I'm in a very sharing mood for some reason tonight. This is by no means a finished project, but I thought I'd put it out in the world before I go back to work on it. I'm leaving home in a week, but I'm not sure it's really home anymore. This has been causing me a not insignificant amount of doubt and nerves, so I wrote about it. I hope you all enjoy.
"How can a place I claim is my cage be so damn beautiful? I lie awake every night listening to the coyotes laugh and can only think the desert drove them mad. They were so beautiful so late at night but with dawn they slide away into hills that crumble apart beneath my fingers. My version of grass is weeds when I'm here, and I want to think it's ugly. I want to see all the bad and none of the good because that would make leaving an easy, simple task.
Leaving is never easy when life has been tinted by shades of brown and gray. That sagebrush smell has creeped its way into everything. My car reeks of serenity after rain. My eyes match the grey of small leaves that weep with the blood of our settlers and the lives they took, although they never admitted it was a human splayed across the dirt. Just another threat to rub back into the desert wild.
If only it were black and white I could merely hate this place I no longer wish to call home. Sage roots are deep and twisted into hearts like wire. They are no easier to remove than the longing I feel for those hottest and driest of days. That blistering heat sinks into my soul and my heart beats all that much stronger for it. I hate myself for my love. I hate this place for its beauty. I hate so I may forget, and I hate to feel some form of distance that long drives cannot provide.
I accept coyote's madness as my own.
I run to other deserts only to be pulled back by the mountain's call. I shake in my bed and smooth dirt over the cracks in my heart. Are they caused by the people or the place? I can't tell anymore. We all knew it was time to lose touch but that makes it no less easy. I look back on these people I used to know, people who never knew me, and laugh with the wild dogs in my backyard.

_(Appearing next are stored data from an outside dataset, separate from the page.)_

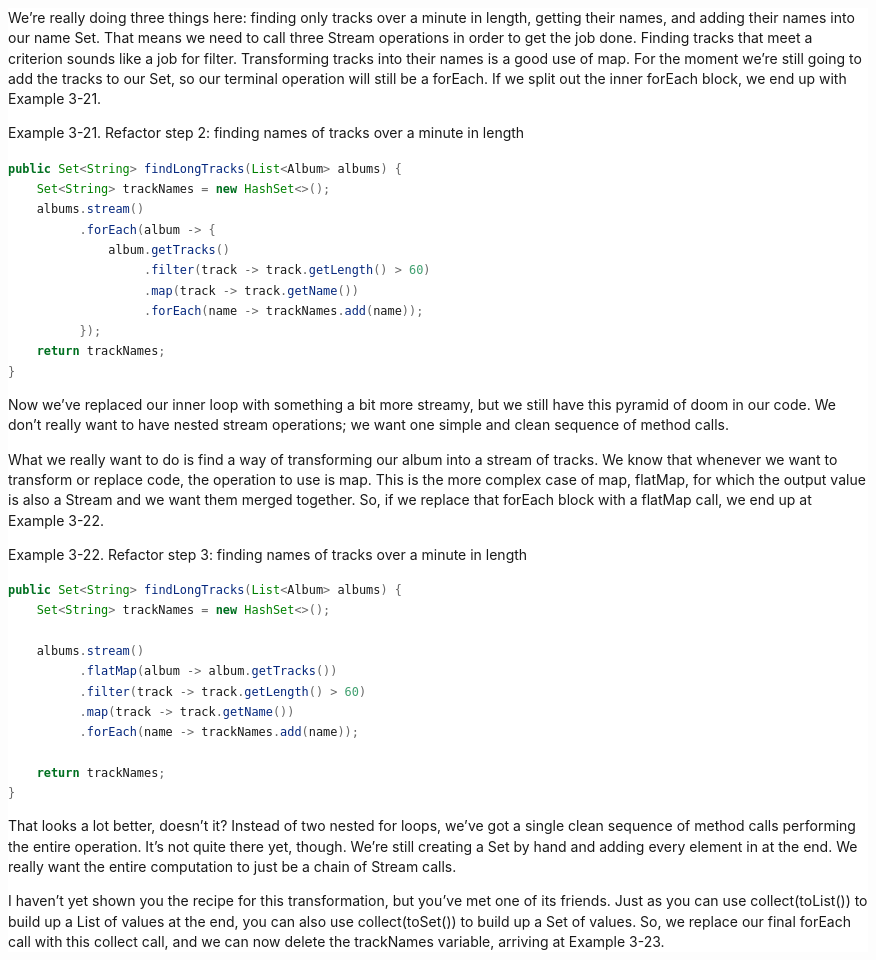 We’re really doing three things here: finding only tracks over a minute in length, getting their names, and adding their names into our name Set. That means we need to call three Stream operations in order to get the job done. Finding tracks that meet a criterion sounds like a job for filter. Transforming tracks into their names is a good use of map. For the moment we’re still going to add the tracks to our Set, so our terminal operation will still be a forEach. If we split out the inner forEach block, we end up with Example 3-21.

Example 3-21. Refactor step 2: finding names of tracks over a minute in length

```java
public Set<String> findLongTracks(List<Album> albums) {
    Set<String> trackNames = new HashSet<>();
    albums.stream()
          .forEach(album -> {
              album.getTracks()
                   .filter(track -> track.getLength() > 60)
                   .map(track -> track.getName())
                   .forEach(name -> trackNames.add(name));
          });
    return trackNames;
}
```

Now we’ve replaced our inner loop with something a bit more streamy, but we still have this pyramid of doom in our code. We don’t really want to have nested stream operations; we want one simple and clean sequence of method calls.

What we really want to do is find a way of transforming our album into a stream of tracks. We know that whenever we want to transform or replace code, the operation to use is map. This is the more complex case of map, flatMap, for which the output value is also a Stream and we want them merged together. So, if we replace that forEach block with a flatMap call, we end up at Example 3-22.

Example 3-22. Refactor step 3: finding names of tracks over a minute in length

```java
public Set<String> findLongTracks(List<Album> albums) {
    Set<String> trackNames = new HashSet<>();

    albums.stream()
          .flatMap(album -> album.getTracks())
          .filter(track -> track.getLength() > 60)
          .map(track -> track.getName())
          .forEach(name -> trackNames.add(name));

    return trackNames;
}
```

That looks a lot better, doesn’t it? Instead of two nested for loops, we’ve got a single clean sequence of method calls performing the entire operation. It’s not quite there yet, though. We’re still creating a Set by hand and adding every element in at the end. We really want the entire computation to just be a chain of Stream calls.

I haven’t yet shown you the recipe for this transformation, but you’ve met one of its friends. Just as you can use collect(toList()) to build up a List of values at the end, you can also use collect(toSet()) to build up a Set of values. So, we replace our final forEach call with this collect call, and we can now delete the trackNames variable, arriving at Example 3-23.
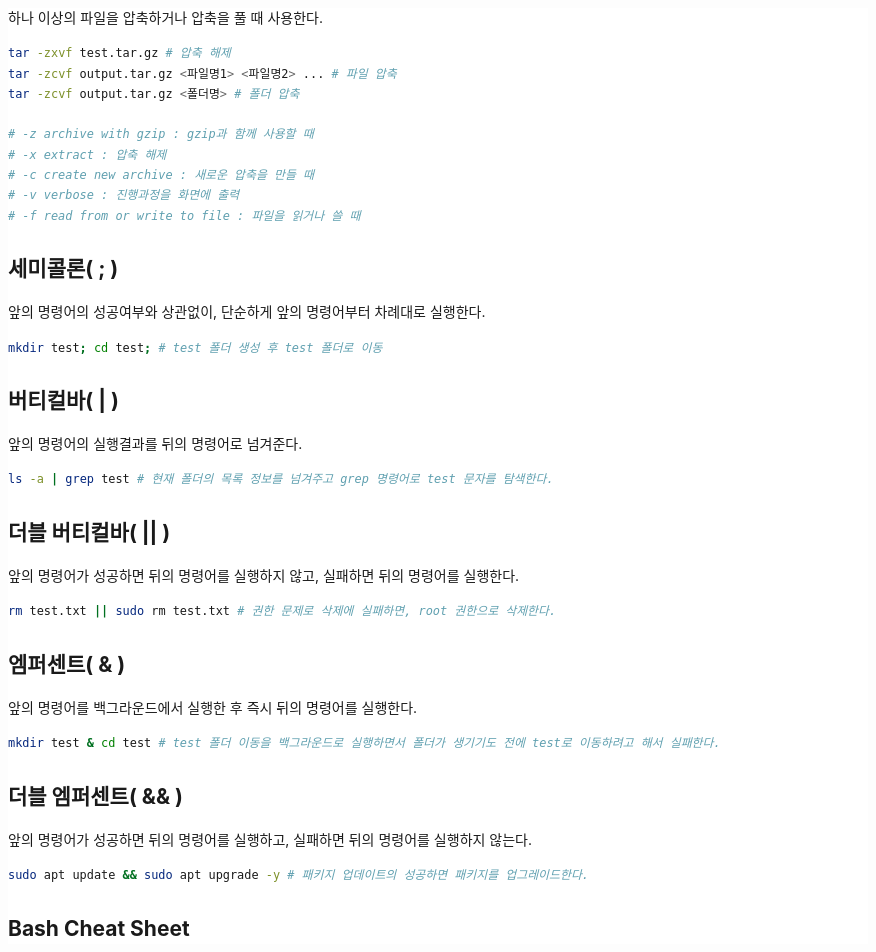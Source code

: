 하나 이상의 파일을 압축하거나 압축을 풀 때 사용한다.

```sh
tar -zxvf test.tar.gz # 압축 해제
tar -zcvf output.tar.gz <파일명1> <파일명2> ... # 파일 압축
tar -zcvf output.tar.gz <폴더명> # 폴더 압축

# -z archive with gzip : gzip과 함께 사용할 때
# -x extract : 압축 해제
# -c create new archive : 새로운 압축을 만들 때
# -v verbose : 진행과정을 화면에 출력
# -f read from or write to file : 파일을 읽거나 쓸 때
```

## 세미콜론( ; )

앞의 명령어의 성공여부와 상관없이, 단순하게 앞의 명령어부터 차례대로 실행한다.

```sh
mkdir test; cd test; # test 폴더 생성 후 test 폴더로 이동
```

## 버티컬바( | )

앞의 명령어의 실행결과를 뒤의 명령어로 넘겨준다.

```sh
ls -a | grep test # 현재 폴더의 목록 정보를 넘겨주고 grep 명령어로 test 문자를 탐색한다.
```

## 더블 버티컬바( || )

앞의 명령어가 성공하면 뒤의 명령어를 실행하지 않고, 실패하면 뒤의 명령어를 실행한다.

```sh
rm test.txt || sudo rm test.txt # 권한 문제로 삭제에 실패하면, root 권한으로 삭제한다.
```

## 엠퍼센트( & )

앞의 명령어를 백그라운드에서 실행한 후 즉시 뒤의 명령어를 실행한다.

```sh
mkdir test & cd test # test 폴더 이동을 백그라운드로 실행하면서 폴더가 생기기도 전에 test로 이동하려고 해서 실패한다.
```

## 더블 엠퍼센트( && )

앞의 명령어가 성공하면 뒤의 명령어를 실행하고, 실패하면 뒤의 명령어를 실행하지 않는다.

```sh
sudo apt update && sudo apt upgrade -y # 패키지 업데이트의 성공하면 패키지를 업그레이드한다.
```

## Bash Cheat Sheet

It's time to move on and run wild with another pack. Instincts mean more than a heart's desire so I follow them away from my nest. I fly on dark pavement, weighed down with thoughts of houses on hilltops and the small leaves on sage, but still I fly on. Heartache and fear are my growing pains, and I can only hope they'll never disappear. True passion cannot reside where our bodies lay to rest, and dreams don't take the form of where we are, only where we strive to be. It's time to find myself out in the sands of the southwest, in the crashing waves of undiscovered beaches. I already find saltwater in my tears and wonder if it's enough to draw the tide to me.
If home is where the heart resides then no place is my home. I have my beautiful cage in the peeling blue paint of my childhood, I have the temporary love of a desert home full to the brim of untapped knowledge, I have the creeping greens over ancient stone walls far in the distance. I do not have a home."
Still very much a work in progress, but so far I'm happy with what I've got. This is the kind of thing I crank out in a single night when I'm feeling particularly creative.